§ **Activity**
Starting at the first line of the data, please print exactly those lines through the one that holds "Now our polynomial", omitting every picture.

§ **Given records**
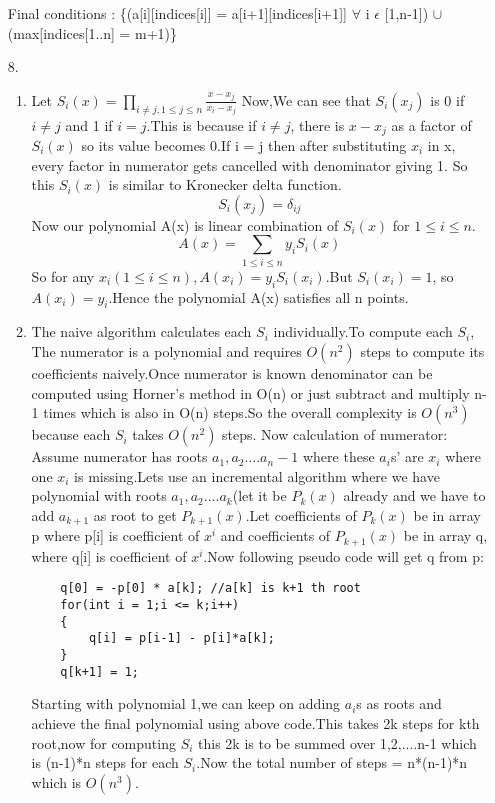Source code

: \documentclass[12pt]{article}
\begin{document}
\begin{enumerate}
    Final conditions : \{(a[i][indices[i]] = a[i+1][indices[i+1]] $\forall$ i $\epsilon$ [1,n-1]) $\cup$ (max[indices[1..n] = m+1)\}
    \item[8.]
    \begin{enumerate}
        \item Let $S_i(x) = \prod_{i\neq j,1 \leq j \leq n} \frac{x-x_j}{x_i-x_j}$
Now,We can see that $S_i(x_j)$ is 0 if $i \neq j$ and 1 if $i = j$.This is because if $i \neq j$, there is $x-x_j$ as a factor of $S_i(x)$ so its value becomes 0.If i = j then after substituting $x_i$ in x, every factor in numerator gets cancelled with denominator giving 1.
So this $S_i(x)$ is similar to Kronecker delta function.
\begin{equation*}
    S_i(x_j) = \delta_{ij}
\end{equation*}
Now our polynomial A(x) is linear combination of $S_i(x)$ for $1 \leq i \leq n$.
\begin{equation*}
    A(x) = \sum_{1 \leq i \leq n}{y_i S_i(x)}
\end{equation*}
So for any $x_i(1 \leq i \leq n) , A(x_i) = y_i S_i(x_i)$.But $S_i(x_i)=1$, so $A(x_i)=y_i$.Hence
the polynomial A(x) satisfies all n points.
\item
The naive algorithm calculates each $S_i$ individually.To compute each $S_i$, The numerator is a polynomial and requires $O(n^2)$ steps to compute its coefficients naively.Once numerator is known denominator can be computed using Horner's method in O(n) or just subtract and multiply n-1 times which is also in O(n) steps.So the overall complexity is $O(n^3)$ because each $S_i$ takes $O(n^2)$ steps.
Now calculation of numerator:
Assume numerator has roots $a_1,a_2....a_n-1$ where these $a_i$s' are $x_i$ where one $x_i$ is missing.Lets use an incremental algorithm where we have polynomial with roots $a_1,a_2....a_k$(let it be $P_{k}(x)$ already and we have to add $a_{k+1}$ as root to get $P_{k+1}(x)$.Let coefficients of $P_k(x)$ be in array p where p[i] is coefficient of $x^i$ and coefficients of $P_{k+1}(x)$ be in array q, where q[i] is coefficient of $x^i$.Now following pseudo code will get q from p:
    \begin{verbatim}
    q[0] = -p[0] * a[k]; //a[k] is k+1 th root
    for(int i = 1;i <= k;i++)
    {
        q[i] = p[i-1] - p[i]*a[k];
    }
    q[k+1] = 1;
    \end{verbatim}
Starting with polynomial 1,we can keep on adding $a_i$s as roots and achieve the final polynomial using above code.This takes 2k steps for kth root,now for computing $S_i$ this 2k is to be summed over 1,2,....n-1 which is (n-1)*n steps for each $S_i$.Now the total number of steps = n*(n-1)*n which is $O(n^3)$.

\end{enumerate}
\end{enumerate}
\end{document}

§ **Result**
Source code

: \documentclass[12pt]{article}
\begin{document}
\begin{enumerate}
    Final conditions : \{(a[i][indices[i]] = a[i+1][indices[i+1]] $\forall$ i $\epsilon$ [1,n-1]) $\cup$ (max[indices[1..n] = m+1)\}
    \item[8.]
    \begin{enumerate}
        \item Let $S_i(x) = \prod_{i\neq j,1 \leq j \leq n} \frac{x-x_j}{x_i-x_j}$
Now,We can see that $S_i(x_j)$ is 0 if $i \neq j$ and 1 if $i = j$.This is because if $i \neq j$, there is $x-x_j$ as a factor of $S_i(x)$ so its value becomes 0.If i = j then after substituting $x_i$ in x, every factor in numerator gets cancelled with denominator giving 1.
So this $S_i(x)$ is similar to Kronecker delta function.
\begin{equation*}
    S_i(x_j) = \delta_{ij}
\end{equation*}
Now our polynomial A(x) is linear combination of $S_i(x)$ for $1 \leq i \leq n$.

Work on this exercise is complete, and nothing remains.